Bank of New York Mellon eyes Russia, India, China buys

06 Jul, 2009

The Bank of New York Mellon, the world's largest custodian of financial assets, aims to expand in Russia, India and China, potentially through new acquisitions, a top executive at the bank said. Russia has already become the world's biggest net issuer of foreign-traded shares through the bank this year, while issuance in the developed world continues to stagnate or shrink.
"It's just going to be the BRICs that are growing," Senior Executive Vice President Karen Peetz told Reuters in an interview. "We are already large enough in Brazil, but not as large as we need to be in the other BRICs," she said.
"You will probably hear about us looking at strategic acquisitions in our space, meaning security servicing and asset management, and possibly in new spaces that would make the company slightly more diversified," she added. The bank, which stayed profitable through the crisis, remains flush with cash for acquisitions. It was among the first cleared to repay US government bailout funds, returning $3 billion to the Troubled Asset Relief Program (TARP).

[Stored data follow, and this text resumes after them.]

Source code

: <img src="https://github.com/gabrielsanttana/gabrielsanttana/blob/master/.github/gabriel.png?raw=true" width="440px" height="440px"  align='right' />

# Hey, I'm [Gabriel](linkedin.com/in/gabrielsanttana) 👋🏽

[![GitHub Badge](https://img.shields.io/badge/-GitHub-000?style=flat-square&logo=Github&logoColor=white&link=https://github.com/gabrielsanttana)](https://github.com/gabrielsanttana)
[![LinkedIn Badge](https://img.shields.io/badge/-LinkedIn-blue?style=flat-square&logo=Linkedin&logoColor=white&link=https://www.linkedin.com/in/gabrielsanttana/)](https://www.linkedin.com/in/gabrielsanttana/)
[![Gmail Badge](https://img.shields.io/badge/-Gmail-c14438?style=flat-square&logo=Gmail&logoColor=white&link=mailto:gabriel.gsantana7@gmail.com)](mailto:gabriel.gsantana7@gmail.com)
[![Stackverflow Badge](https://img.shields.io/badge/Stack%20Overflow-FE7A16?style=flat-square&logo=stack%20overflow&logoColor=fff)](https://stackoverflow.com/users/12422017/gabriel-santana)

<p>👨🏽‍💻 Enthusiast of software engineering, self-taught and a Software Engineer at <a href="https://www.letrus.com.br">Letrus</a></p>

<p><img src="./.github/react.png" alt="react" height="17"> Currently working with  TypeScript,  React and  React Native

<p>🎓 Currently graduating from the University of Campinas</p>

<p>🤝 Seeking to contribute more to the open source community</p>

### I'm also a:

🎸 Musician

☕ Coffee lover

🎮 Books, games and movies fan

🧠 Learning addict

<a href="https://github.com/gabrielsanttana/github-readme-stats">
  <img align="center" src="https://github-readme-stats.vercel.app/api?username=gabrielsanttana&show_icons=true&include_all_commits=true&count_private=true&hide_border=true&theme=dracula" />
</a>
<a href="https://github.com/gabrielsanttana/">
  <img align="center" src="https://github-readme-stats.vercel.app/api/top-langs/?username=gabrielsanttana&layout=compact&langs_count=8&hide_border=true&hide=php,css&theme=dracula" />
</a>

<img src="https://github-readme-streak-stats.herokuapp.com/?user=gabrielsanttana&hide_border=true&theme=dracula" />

"Paying off TARP was a very big thing because you wouldn't have been able to have strategic acquisitions with it," said Peetz, who is also chief executive of the bank's financial markets and treasury services division. "We are in a much better position than most of our peers.
The Bank of New York Mellon was in the running for Barclays Global Investors but lost out to Blackrock, and was named as one of three bidders for Citigroup's Japanese asset management unit in a Nikkei report.